=== Section Start ===
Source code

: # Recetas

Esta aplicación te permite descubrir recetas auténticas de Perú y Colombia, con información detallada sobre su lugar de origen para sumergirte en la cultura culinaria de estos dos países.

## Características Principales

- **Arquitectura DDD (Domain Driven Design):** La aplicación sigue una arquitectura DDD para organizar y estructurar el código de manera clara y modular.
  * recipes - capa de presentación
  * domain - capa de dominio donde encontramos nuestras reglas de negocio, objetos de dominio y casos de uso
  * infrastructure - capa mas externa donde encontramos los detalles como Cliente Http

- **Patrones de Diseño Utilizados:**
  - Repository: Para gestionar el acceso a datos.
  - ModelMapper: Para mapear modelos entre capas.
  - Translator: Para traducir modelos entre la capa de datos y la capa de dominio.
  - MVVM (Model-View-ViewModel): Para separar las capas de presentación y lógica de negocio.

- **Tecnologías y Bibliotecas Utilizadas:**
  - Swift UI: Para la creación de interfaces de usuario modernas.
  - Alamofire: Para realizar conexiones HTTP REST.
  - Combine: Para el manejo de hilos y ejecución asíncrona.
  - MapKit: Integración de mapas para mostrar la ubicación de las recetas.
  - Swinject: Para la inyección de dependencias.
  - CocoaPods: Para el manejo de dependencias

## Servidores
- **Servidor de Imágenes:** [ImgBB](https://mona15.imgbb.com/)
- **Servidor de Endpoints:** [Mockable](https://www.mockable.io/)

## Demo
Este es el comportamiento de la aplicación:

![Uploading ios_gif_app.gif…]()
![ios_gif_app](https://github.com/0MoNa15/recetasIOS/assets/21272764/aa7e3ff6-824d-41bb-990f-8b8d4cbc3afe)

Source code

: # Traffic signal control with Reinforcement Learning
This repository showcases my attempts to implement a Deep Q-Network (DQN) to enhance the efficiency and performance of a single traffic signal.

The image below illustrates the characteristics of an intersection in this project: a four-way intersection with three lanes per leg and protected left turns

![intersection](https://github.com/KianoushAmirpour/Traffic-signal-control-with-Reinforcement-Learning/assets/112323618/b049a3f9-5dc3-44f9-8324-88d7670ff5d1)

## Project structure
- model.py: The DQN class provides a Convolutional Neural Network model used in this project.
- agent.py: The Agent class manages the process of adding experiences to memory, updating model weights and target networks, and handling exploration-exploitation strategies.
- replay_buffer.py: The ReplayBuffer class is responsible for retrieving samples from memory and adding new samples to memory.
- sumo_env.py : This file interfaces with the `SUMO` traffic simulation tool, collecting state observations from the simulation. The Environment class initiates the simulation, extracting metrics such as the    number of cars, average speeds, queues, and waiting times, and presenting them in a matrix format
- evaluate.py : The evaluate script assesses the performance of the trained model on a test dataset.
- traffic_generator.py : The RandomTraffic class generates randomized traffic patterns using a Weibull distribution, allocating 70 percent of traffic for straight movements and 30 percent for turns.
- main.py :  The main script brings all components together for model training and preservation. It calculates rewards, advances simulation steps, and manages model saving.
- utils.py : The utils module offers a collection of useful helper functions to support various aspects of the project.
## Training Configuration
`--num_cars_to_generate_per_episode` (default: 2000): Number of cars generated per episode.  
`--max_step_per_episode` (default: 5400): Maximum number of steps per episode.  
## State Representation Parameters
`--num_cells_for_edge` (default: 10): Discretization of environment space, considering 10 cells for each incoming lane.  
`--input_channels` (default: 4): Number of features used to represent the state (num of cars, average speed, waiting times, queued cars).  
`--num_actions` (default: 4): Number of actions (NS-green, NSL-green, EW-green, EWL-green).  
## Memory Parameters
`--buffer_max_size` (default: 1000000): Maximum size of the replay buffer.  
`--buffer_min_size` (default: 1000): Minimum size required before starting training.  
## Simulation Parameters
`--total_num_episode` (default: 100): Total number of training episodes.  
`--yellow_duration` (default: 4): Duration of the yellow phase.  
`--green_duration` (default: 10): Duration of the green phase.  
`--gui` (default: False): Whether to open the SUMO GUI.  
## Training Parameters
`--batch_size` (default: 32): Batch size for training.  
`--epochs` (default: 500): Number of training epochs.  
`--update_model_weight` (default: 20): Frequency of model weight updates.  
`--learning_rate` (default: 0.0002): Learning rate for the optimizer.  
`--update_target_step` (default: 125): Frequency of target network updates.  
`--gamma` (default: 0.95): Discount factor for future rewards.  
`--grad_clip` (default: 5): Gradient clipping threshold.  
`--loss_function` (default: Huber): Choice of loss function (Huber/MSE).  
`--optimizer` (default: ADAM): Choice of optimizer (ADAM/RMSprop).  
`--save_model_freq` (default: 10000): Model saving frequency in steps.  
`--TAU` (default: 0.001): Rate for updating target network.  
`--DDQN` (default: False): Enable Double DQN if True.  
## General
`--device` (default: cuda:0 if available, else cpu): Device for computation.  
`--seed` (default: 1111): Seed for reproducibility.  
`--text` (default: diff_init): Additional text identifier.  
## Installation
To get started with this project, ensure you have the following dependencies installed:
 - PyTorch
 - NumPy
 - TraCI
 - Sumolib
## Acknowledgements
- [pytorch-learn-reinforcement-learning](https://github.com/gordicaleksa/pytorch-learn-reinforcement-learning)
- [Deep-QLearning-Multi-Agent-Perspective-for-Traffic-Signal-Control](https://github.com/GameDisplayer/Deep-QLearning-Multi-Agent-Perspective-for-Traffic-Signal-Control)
=== Section End ===
- _Assignment_: Could you restate word for word the lines above, from the one that contains "Gradient clipping threshold." through the one that contains "updating target network.", and no others?

- _Reply_:
`--grad_clip` (default: 5): Gradient clipping threshold.  
`--loss_function` (default: Huber): Choice of loss function (Huber/MSE).  
`--optimizer` (default: ADAM): Choice of optimizer (ADAM/RMSprop).  
`--save_model_freq` (default: 10000): Model saving frequency in steps.  
`--TAU` (default: 0.001): Rate for updating target network.  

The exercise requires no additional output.